21 “Not everyone who says to Me, ‘Lord, Lord,’ shall enter the kingdom of heaven, but he who does the will of My Father in heaven. 22 Many will say to Me in that day, ‘Lord, Lord, have we not prophesied in Your name, cast out demons in Your name, and done many wonders in Your name?’ 23 And then I will declare to them, ‘I never knew you; depart from Me, you who practice lawlessness’” (Matthew 7:21–23, NKJV)!
Self-identifying as a Christian does not make it so. The identifying mark of one who enters the kingdom of heaven is doing the will of God the Father who is in heaven. Self-identifying as a prophet of Christ does not make it so. Jesus has just warned of false prophets whose fruit is against the word of God (Matt. 7:15-20). Self-identifying as a miracle worker does not make it so. The incident of the sons of Sceva reminds us that only Christ’s apostles and prophets worked miracles (Mark 16:17-20; Acts 19:11-16; Heb. 2:3-4). Self-identifying as a wonderworker does not make it so. Simon amazed many Samaritans with his sorcery until Philip worked miracles by the power of God (Acts 8:5-13). Jesus does not receive those who “practice lawlessness” (iniquity). We do the will of the Father by looking into and living by His law, the “perfect law of liberty” (James 1:23-25). Let us carefully do God’s word and not be among those who identify with Jesus but do not obey God’s word (James 1:23-24). Only sadness and sorrow await those who practice lawlessness and hear Christ say, “Depart from Me!”
“Therefore, whatever you want men to do to you, do also to them, for this is the Law and the Prophets” (Matthew 7:12, NKJV).

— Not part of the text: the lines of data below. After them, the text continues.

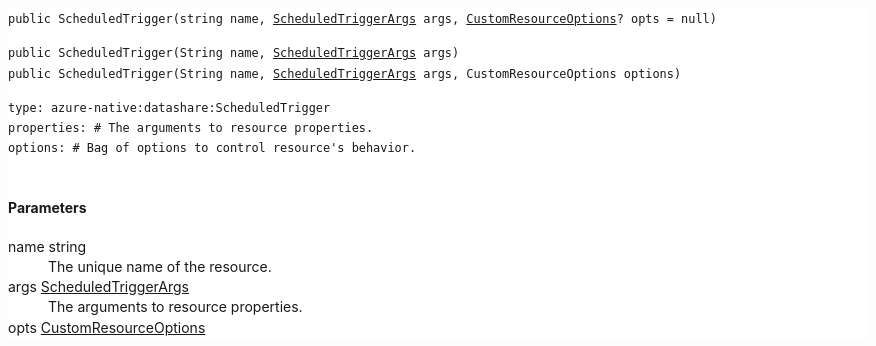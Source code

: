 <div>
<pulumi-choosable type="language" values="csharp">
<div class="no-copy"><div class="highlight"><pre class="chroma"><code class="language-csharp" data-lang="csharp"><span class="k">public </span><span class="nx">ScheduledTrigger</span><span class="p">(</span><span class="nx">string</span><span class="p"> </span><span class="nx">name<span class="p">,</span> <span class="nx"><a href="#inputs">ScheduledTriggerArgs</a></span><span class="p"> </span><span class="nx">args<span class="p">,</span> <span class="nx"><a href="/docs/reference/pkg/dotnet/Pulumi/Pulumi.CustomResourceOptions.html">CustomResourceOptions</a></span><span class="p">? </span><span class="nx">opts = null<span class="p">)</span></code></pre></div>
</div></pulumi-choosable>
</div>

<div>
<pulumi-choosable type="language" values="java">
<div class="no-copy"><div class="highlight"><pre class="chroma">
<code class="language-java" data-lang="java"><span class="k">public </span><span class="nx">ScheduledTrigger</span><span class="p">(</span><span class="nx">String</span><span class="p"> </span><span class="nx">name<span class="p">,</span> <span class="nx"><a href="#inputs">ScheduledTriggerArgs</a></span><span class="p"> </span><span class="nx">args<span class="p">)</span>
<span class="k">public </span><span class="nx">ScheduledTrigger</span><span class="p">(</span><span class="nx">String</span><span class="p"> </span><span class="nx">name<span class="p">,</span> <span class="nx"><a href="#inputs">ScheduledTriggerArgs</a></span><span class="p"> </span><span class="nx">args<span class="p">,</span> <span class="nx">CustomResourceOptions</span><span class="p"> </span><span class="nx">options<span class="p">)</span>
</code></pre></div></div>
</pulumi-choosable>
</div>

<div>
<pulumi-choosable type="language" values="yaml">
<div class="no-copy"><div class="highlight"><pre class="chroma"><code class="language-yaml" data-lang="yaml">type: <span class="nx">azure-native:datashare:ScheduledTrigger</span><span class="p"></span>
<span class="p">properties</span><span class="p">: </span><span class="c">#&nbsp;The arguments to resource properties.</span>
<span class="p"></span><span class="p">options</span><span class="p">: </span><span class="c">#&nbsp;Bag of options to control resource&#39;s behavior.</span>
<span class="p"></span>
</code></pre></div></div>
</pulumi-choosable>
</div>

#### Parameters

<div>
<pulumi-choosable type="language" values="javascript,typescript">

<dl class="resources-properties"><dt
        class="property-required" title="Required">
        <span>name</span>
        <span class="property-indicator"></span>
        <span class="property-type">string</span>
    </dt>
    <dd>The unique name of the resource.</dd><dt
        class="property-required" title="Required">
        <span>args</span>
        <span class="property-indicator"></span>
        <span class="property-type"><a href="#inputs">ScheduledTriggerArgs</a></span>
    </dt>
    <dd>The arguments to resource properties.</dd><dt
        class="property-optional" title="Optional">
        <span>opts</span>
        <span class="property-indicator"></span>
        <span class="property-type"><a href="/docs/reference/pkg/nodejs/pulumi/pulumi/#CustomResourceOptions">CustomResourceOptions</a></span>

Kingdom citizens are the Father’s children who receive “good things” from His hand in answer to our childlike prayers (Matt. 7:7-11). Whether we are falsely judged or suffer any other ill-treatment, God’s children do not “return evil for evil or reviling for reviling, but on the contrary, blessing” (1 Pet. 3:9). The Law and the Prophets taught Israel to “love your neighbor as yourself” (Lev. 19:18; Isa. 1:21-23). Solomon’s proverb reminded them (and us) not to deal with others out of vengeance or to “settle the score.” He wrote, “Do not say, ‘I will do to him just as he has done to me; I will render to the man according to his work’” (Prov. 24:29). This “Golden Rule” urges every disciple of Jesus to look inward before acting outwardly. Our words and treatment of others should reflect how we want others to treat us. For example, our judgments will be righteous, not hypocritical (Matt. 7:1-5). We will love our enemies and pray for those who persecute us for our faith (Matt. 5:43-48). We will turn the other cheek and not retaliate (Matt. 5:38-42). We will recall our Father treats us with all kindness, mercy, and love. And in turn, we will reflect the nature of our Father by giving “good things” to others (Matt. 7:11-12).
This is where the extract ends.